__Problem statement__
Return the entries in their entirety, precisely as given.

__Data to process__
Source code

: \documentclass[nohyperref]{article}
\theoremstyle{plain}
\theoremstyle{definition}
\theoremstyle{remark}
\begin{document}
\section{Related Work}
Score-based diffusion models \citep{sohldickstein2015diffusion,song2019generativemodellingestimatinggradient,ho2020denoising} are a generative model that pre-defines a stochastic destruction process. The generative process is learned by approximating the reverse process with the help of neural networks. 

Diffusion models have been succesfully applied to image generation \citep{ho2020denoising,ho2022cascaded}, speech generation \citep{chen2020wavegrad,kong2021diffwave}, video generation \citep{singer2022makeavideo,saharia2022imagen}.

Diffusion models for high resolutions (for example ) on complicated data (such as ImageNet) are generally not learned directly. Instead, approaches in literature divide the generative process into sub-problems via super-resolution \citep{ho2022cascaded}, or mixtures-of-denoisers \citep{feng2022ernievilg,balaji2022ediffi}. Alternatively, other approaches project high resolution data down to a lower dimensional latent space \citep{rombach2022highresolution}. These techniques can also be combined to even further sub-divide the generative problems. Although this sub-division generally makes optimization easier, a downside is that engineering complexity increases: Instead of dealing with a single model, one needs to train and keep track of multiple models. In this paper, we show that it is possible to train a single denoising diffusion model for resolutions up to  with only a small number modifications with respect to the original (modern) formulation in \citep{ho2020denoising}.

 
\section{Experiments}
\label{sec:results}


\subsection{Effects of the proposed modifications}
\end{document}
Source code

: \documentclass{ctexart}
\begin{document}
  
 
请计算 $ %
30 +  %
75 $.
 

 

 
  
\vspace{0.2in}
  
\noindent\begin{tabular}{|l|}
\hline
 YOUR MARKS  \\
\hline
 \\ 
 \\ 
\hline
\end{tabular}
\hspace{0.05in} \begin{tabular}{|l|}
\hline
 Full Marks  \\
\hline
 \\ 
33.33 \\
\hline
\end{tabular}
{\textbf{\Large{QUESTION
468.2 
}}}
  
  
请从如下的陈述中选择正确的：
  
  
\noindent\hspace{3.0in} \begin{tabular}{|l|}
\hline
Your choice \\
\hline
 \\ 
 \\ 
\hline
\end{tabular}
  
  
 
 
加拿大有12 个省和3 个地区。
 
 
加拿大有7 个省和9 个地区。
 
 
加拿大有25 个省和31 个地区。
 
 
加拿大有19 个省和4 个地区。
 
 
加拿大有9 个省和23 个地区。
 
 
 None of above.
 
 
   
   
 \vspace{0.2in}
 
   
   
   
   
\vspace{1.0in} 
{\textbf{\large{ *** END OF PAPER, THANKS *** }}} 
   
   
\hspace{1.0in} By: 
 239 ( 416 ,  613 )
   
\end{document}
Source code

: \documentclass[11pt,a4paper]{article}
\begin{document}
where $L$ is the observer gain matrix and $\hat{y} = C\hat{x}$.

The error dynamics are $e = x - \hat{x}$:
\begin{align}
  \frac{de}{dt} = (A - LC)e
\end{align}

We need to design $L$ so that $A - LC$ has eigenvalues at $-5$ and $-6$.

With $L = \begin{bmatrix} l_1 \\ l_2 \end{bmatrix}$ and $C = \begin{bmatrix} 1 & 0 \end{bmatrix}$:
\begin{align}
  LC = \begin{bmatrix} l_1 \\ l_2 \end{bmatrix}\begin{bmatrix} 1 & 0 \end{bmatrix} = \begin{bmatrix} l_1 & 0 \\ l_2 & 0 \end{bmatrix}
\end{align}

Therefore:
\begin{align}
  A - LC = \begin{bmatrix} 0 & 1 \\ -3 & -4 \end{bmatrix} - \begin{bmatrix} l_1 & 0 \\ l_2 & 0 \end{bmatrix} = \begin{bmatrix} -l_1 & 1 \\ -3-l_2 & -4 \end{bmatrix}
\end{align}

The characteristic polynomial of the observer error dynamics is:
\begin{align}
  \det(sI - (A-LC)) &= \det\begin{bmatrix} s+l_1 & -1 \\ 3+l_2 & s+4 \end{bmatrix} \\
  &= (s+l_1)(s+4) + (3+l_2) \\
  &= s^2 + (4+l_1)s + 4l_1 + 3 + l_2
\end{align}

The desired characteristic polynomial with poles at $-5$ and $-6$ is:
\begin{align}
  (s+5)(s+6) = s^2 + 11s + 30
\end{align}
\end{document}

__Written reply__
Source code

: \documentclass[nohyperref]{article}
\theoremstyle{plain}
\theoremstyle{definition}
\theoremstyle{remark}
\begin{document}
\section{Related Work}
Score-based diffusion models \citep{sohldickstein2015diffusion,song2019generativemodellingestimatinggradient,ho2020denoising} are a generative model that pre-defines a stochastic destruction process. The generative process is learned by approximating the reverse process with the help of neural networks. 

Diffusion models have been succesfully applied to image generation \citep{ho2020denoising,ho2022cascaded}, speech generation \citep{chen2020wavegrad,kong2021diffwave}, video generation \citep{singer2022makeavideo,saharia2022imagen}.

Diffusion models for high resolutions (for example ) on complicated data (such as ImageNet) are generally not learned directly. Instead, approaches in literature divide the generative process into sub-problems via super-resolution \citep{ho2022cascaded}, or mixtures-of-denoisers \citep{feng2022ernievilg,balaji2022ediffi}. Alternatively, other approaches project high resolution data down to a lower dimensional latent space \citep{rombach2022highresolution}. These techniques can also be combined to even further sub-divide the generative problems. Although this sub-division generally makes optimization easier, a downside is that engineering complexity increases: Instead of dealing with a single model, one needs to train and keep track of multiple models. In this paper, we show that it is possible to train a single denoising diffusion model for resolutions up to  with only a small number modifications with respect to the original (modern) formulation in \citep{ho2020denoising}.

 
\section{Experiments}
\label{sec:results}


\subsection{Effects of the proposed modifications}
\end{document}
Source code

: \documentclass{ctexart}
\begin{document}
  
 
请计算 $ %
30 +  %
75 $.
 

 

 
  
\vspace{0.2in}
  
\noindent\begin{tabular}{|l|}
\hline
 YOUR MARKS  \\
\hline
 \\ 
 \\ 
\hline
\end{tabular}
\hspace{0.05in} \begin{tabular}{|l|}
\hline
 Full Marks  \\
\hline
 \\ 
33.33 \\
\hline
\end{tabular}
{\textbf{\Large{QUESTION
468.2 
}}}
  
  
请从如下的陈述中选择正确的：
  
  
\noindent\hspace{3.0in} \begin{tabular}{|l|}
\hline
Your choice \\
\hline
 \\ 
 \\ 
\hline
\end{tabular}
  
  
 
 
加拿大有12 个省和3 个地区。
 
 
加拿大有7 个省和9 个地区。
 
 
加拿大有25 个省和31 个地区。
 
 
加拿大有19 个省和4 个地区。
 
 
加拿大有9 个省和23 个地区。
 
 
 None of above.
 
 
   
   
 \vspace{0.2in}
 
   
   
   
   
\vspace{1.0in} 
{\textbf{\large{ *** END OF PAPER, THANKS *** }}} 
   
   
\hspace{1.0in} By: 
 239 ( 416 ,  613 )
   
\end{document}
Source code

: \documentclass[11pt,a4paper]{article}
\begin{document}
where $L$ is the observer gain matrix and $\hat{y} = C\hat{x}$.

The error dynamics are $e = x - \hat{x}$:
\begin{align}
  \frac{de}{dt} = (A - LC)e
\end{align}

We need to design $L$ so that $A - LC$ has eigenvalues at $-5$ and $-6$.

With $L = \begin{bmatrix} l_1 \\ l_2 \end{bmatrix}$ and $C = \begin{bmatrix} 1 & 0 \end{bmatrix}$:
\begin{align}
  LC = \begin{bmatrix} l_1 \\ l_2 \end{bmatrix}\begin{bmatrix} 1 & 0 \end{bmatrix} = \begin{bmatrix} l_1 & 0 \\ l_2 & 0 \end{bmatrix}
\end{align}

Therefore:
\begin{align}
  A - LC = \begin{bmatrix} 0 & 1 \\ -3 & -4 \end{bmatrix} - \begin{bmatrix} l_1 & 0 \\ l_2 & 0 \end{bmatrix} = \begin{bmatrix} -l_1 & 1 \\ -3-l_2 & -4 \end{bmatrix}
\end{align}

The characteristic polynomial of the observer error dynamics is:
\begin{align}
  \det(sI - (A-LC)) &= \det\begin{bmatrix} s+l_1 & -1 \\ 3+l_2 & s+4 \end{bmatrix} \\
  &= (s+l_1)(s+4) + (3+l_2) \\
  &= s^2 + (4+l_1)s + 4l_1 + 3 + l_2
\end{align}

The desired characteristic polynomial with poles at $-5$ and $-6$ is:
\begin{align}
  (s+5)(s+6) = s^2 + 11s + 30
\end{align}
\end{document}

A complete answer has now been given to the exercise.